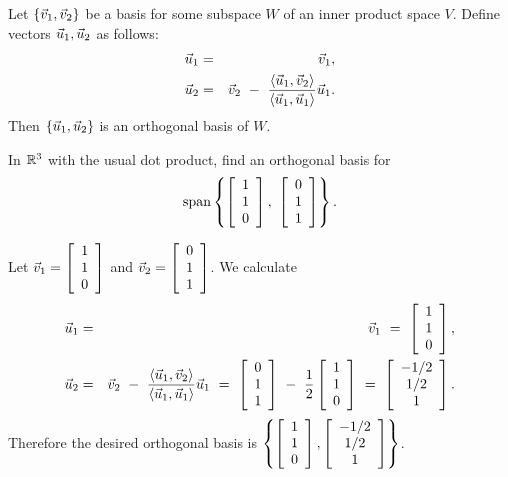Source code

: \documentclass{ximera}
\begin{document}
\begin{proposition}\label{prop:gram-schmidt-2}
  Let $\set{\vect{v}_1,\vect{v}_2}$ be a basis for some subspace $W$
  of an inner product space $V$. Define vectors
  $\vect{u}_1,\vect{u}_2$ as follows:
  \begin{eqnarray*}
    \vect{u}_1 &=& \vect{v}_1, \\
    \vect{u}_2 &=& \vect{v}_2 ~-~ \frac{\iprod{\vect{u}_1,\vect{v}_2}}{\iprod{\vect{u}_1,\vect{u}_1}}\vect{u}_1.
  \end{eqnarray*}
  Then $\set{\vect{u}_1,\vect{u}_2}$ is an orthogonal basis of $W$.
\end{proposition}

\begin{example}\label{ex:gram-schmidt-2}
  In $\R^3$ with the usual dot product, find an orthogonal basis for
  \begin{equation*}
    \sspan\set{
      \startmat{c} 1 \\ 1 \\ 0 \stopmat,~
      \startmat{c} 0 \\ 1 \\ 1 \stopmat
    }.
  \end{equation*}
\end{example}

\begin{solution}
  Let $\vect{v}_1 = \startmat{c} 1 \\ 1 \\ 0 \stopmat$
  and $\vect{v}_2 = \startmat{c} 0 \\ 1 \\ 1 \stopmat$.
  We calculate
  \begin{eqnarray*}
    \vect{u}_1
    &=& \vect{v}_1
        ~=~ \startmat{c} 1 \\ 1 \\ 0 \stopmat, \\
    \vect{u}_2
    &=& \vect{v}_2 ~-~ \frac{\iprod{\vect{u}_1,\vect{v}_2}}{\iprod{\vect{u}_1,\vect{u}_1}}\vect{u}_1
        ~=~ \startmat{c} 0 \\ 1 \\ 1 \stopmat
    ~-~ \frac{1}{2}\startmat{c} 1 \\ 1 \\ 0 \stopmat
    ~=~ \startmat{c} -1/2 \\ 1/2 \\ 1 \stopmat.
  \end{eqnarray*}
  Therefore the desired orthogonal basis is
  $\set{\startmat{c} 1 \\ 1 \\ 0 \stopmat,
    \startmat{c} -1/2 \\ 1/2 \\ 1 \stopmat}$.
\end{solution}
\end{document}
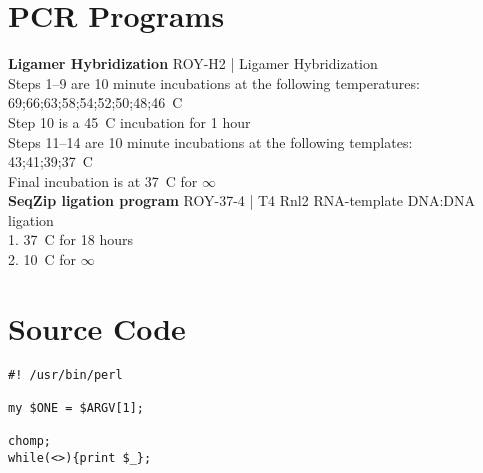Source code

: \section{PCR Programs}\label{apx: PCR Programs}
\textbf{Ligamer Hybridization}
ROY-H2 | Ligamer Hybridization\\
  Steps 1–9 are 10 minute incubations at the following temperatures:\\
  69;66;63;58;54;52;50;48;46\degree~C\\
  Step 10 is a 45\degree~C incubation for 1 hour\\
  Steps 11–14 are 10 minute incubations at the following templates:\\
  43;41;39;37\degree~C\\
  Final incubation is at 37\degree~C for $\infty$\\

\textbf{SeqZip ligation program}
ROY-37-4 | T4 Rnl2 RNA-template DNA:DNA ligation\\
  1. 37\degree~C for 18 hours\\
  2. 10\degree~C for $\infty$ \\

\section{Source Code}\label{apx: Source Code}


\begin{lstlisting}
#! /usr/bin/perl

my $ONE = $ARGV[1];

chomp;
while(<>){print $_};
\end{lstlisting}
────────
§ WHAT TO PRODUCE:
A verbatim copy of the listing is required, with all pictures left out.

§ RESPONSE AREA:
Source code

: \documentclass{ximera}
\begin{document}
\begin{proposition}\label{prop:gram-schmidt-2}
  Let $\set{\vect{v}_1,\vect{v}_2}$ be a basis for some subspace $W$
  of an inner product space $V$. Define vectors
  $\vect{u}_1,\vect{u}_2$ as follows:
  \begin{eqnarray*}
    \vect{u}_1 &=& \vect{v}_1, \\
    \vect{u}_2 &=& \vect{v}_2 ~-~ \frac{\iprod{\vect{u}_1,\vect{v}_2}}{\iprod{\vect{u}_1,\vect{u}_1}}\vect{u}_1.
  \end{eqnarray*}
  Then $\set{\vect{u}_1,\vect{u}_2}$ is an orthogonal basis of $W$.
\end{proposition}

\begin{example}\label{ex:gram-schmidt-2}
  In $\R^3$ with the usual dot product, find an orthogonal basis for
  \begin{equation*}
    \sspan\set{
      \startmat{c} 1 \\ 1 \\ 0 \stopmat,~
      \startmat{c} 0 \\ 1 \\ 1 \stopmat
    }.
  \end{equation*}
\end{example}

\begin{solution}
  Let $\vect{v}_1 = \startmat{c} 1 \\ 1 \\ 0 \stopmat$
  and $\vect{v}_2 = \startmat{c} 0 \\ 1 \\ 1 \stopmat$.
  We calculate
  \begin{eqnarray*}
    \vect{u}_1
    &=& \vect{v}_1
        ~=~ \startmat{c} 1 \\ 1 \\ 0 \stopmat, \\
    \vect{u}_2
    &=& \vect{v}_2 ~-~ \frac{\iprod{\vect{u}_1,\vect{v}_2}}{\iprod{\vect{u}_1,\vect{u}_1}}\vect{u}_1
        ~=~ \startmat{c} 0 \\ 1 \\ 1 \stopmat
    ~-~ \frac{1}{2}\startmat{c} 1 \\ 1 \\ 0 \stopmat
    ~=~ \startmat{c} -1/2 \\ 1/2 \\ 1 \stopmat.
  \end{eqnarray*}
  Therefore the desired orthogonal basis is
  $\set{\startmat{c} 1 \\ 1 \\ 0 \stopmat,
    \startmat{c} -1/2 \\ 1/2 \\ 1 \stopmat}$.
\end{solution}
\end{document}
Source code

: \section{PCR Programs}\label{apx: PCR Programs}
\textbf{Ligamer Hybridization}
ROY-H2 | Ligamer Hybridization\\
  Steps 1–9 are 10 minute incubations at the following temperatures:\\
  69;66;63;58;54;52;50;48;46\degree~C\\
  Step 10 is a 45\degree~C incubation for 1 hour\\
  Steps 11–14 are 10 minute incubations at the following templates:\\
  43;41;39;37\degree~C\\
  Final incubation is at 37\degree~C for $\infty$\\

\textbf{SeqZip ligation program}
ROY-37-4 | T4 Rnl2 RNA-template DNA:DNA ligation\\
  1. 37\degree~C for 18 hours\\
  2. 10\degree~C for $\infty$ \\

\section{Source Code}\label{apx: Source Code}


\begin{lstlisting}
#! /usr/bin/perl

my $ONE = $ARGV[1];

chomp;
while(<>){print $_};
\end{lstlisting}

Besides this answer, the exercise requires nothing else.